START Supplied data

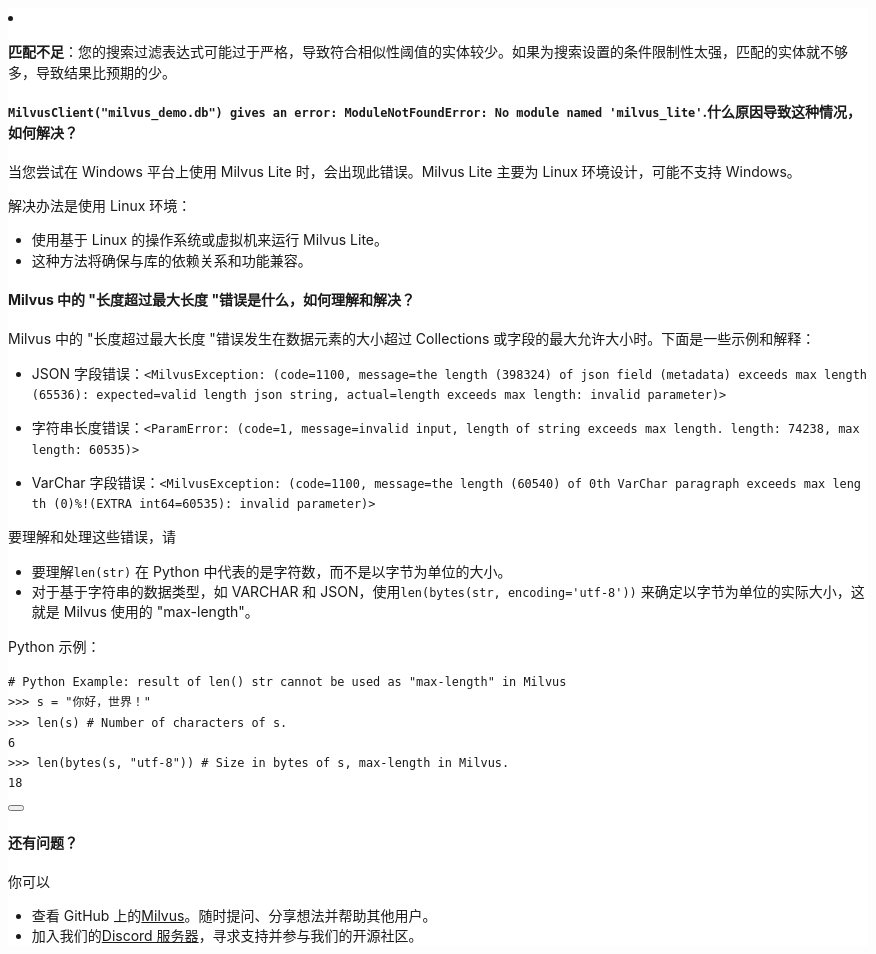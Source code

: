 <li><p><strong>匹配不足</strong>：您的搜索过滤表达式可能过于严格，导致符合相似性阈值的实体较少。如果为搜索设置的条件限制性太强，匹配的实体就不够多，导致结果比预期的少。</p></li>
</ul>
<h4 id="MilvusClientmilvusdemodb-gives-an-error-ModuleNotFoundError-No-module-named-milvuslite-What-causes-this-and-how-can-it-be-solved" class="common-anchor-header"><code translate="no">MilvusClient(&quot;milvus_demo.db&quot;) gives an error: ModuleNotFoundError: No module named 'milvus_lite'</code>.什么原因导致这种情况，如何解决？</h4><p>当您尝试在 Windows 平台上使用 Milvus Lite 时，会出现此错误。Milvus Lite 主要为 Linux 环境设计，可能不支持 Windows。</p>
<p>解决办法是使用 Linux 环境：</p>
<ul>
<li>使用基于 Linux 的操作系统或虚拟机来运行 Milvus Lite。</li>
<li>这种方法将确保与库的依赖关系和功能兼容。</li>
</ul>
<h4 id="What-are-the-length-exceeds-max-length-errors-in-Milvus-and-how-can-they-be-understood-and-addressed" class="common-anchor-header">Milvus 中的 "长度超过最大长度 "错误是什么，如何理解和解决？</h4><p>Milvus 中的 "长度超过最大长度 "错误发生在数据元素的大小超过 Collections 或字段的最大允许大小时。下面是一些示例和解释：</p>
<ul>
<li><p>JSON 字段错误：<code translate="no">&lt;MilvusException: (code=1100, message=the length (398324) of json field (metadata) exceeds max length (65536): expected=valid length json string, actual=length exceeds max length: invalid parameter)&gt;</code></p></li>
<li><p>字符串长度错误：<code translate="no">&lt;ParamError: (code=1, message=invalid input, length of string exceeds max length. length: 74238, max length: 60535)&gt;</code></p></li>
<li><p>VarChar 字段错误：<code translate="no">&lt;MilvusException: (code=1100, message=the length (60540) of 0th VarChar paragraph exceeds max length (0)%!(EXTRA int64=60535): invalid parameter)&gt;</code></p></li>
</ul>
<p>要理解和处理这些错误，请</p>
<ul>
<li>要理解<code translate="no">len(str)</code> 在 Python 中代表的是字符数，而不是以字节为单位的大小。</li>
<li>对于基于字符串的数据类型，如 VARCHAR 和 JSON，使用<code translate="no">len(bytes(str, encoding='utf-8'))</code> 来确定以字节为单位的实际大小，这就是 Milvus 使用的 &quot;max-length&quot;。</li>
</ul>
<p>Python 示例：</p>
<pre><code translate="no" class="language-python"><span class="hljs-comment"># Python Example: result of len() str cannot be used as &quot;max-length&quot; in Milvus </span>
<span class="hljs-meta">&gt;&gt;&gt; </span>s = <span class="hljs-string">&quot;你好，世界！&quot;</span>
<span class="hljs-meta">&gt;&gt;&gt; </span><span class="hljs-built_in">len</span>(s) <span class="hljs-comment"># Number of characters of s.</span>
<span class="hljs-number">6</span>
<span class="hljs-meta">&gt;&gt;&gt; </span><span class="hljs-built_in">len</span>(<span class="hljs-built_in">bytes</span>(s, <span class="hljs-string">&quot;utf-8&quot;</span>)) <span class="hljs-comment"># Size in bytes of s, max-length in Milvus.</span>
<span class="hljs-number">18</span>
<button class="copy-code-btn"></button></code></pre>
<h4 id="Still-have-questions" class="common-anchor-header">还有问题？</h4><p>你可以</p>
<ul>
<li>查看 GitHub 上的<a href="https://github.com/milvus-io/milvus/issues">Milvus</a>。随时提问、分享想法并帮助其他用户。</li>
<li>加入我们的<a href="https://discord.com/invite/8uyFbECzPX">Discord 服务器</a>，寻求支持并参与我们的开源社区。</li>
</ul>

END Supplied data

What is needed: Going through the data, count each line where the word "hljs" appears, and state only the total.

Task solution: 6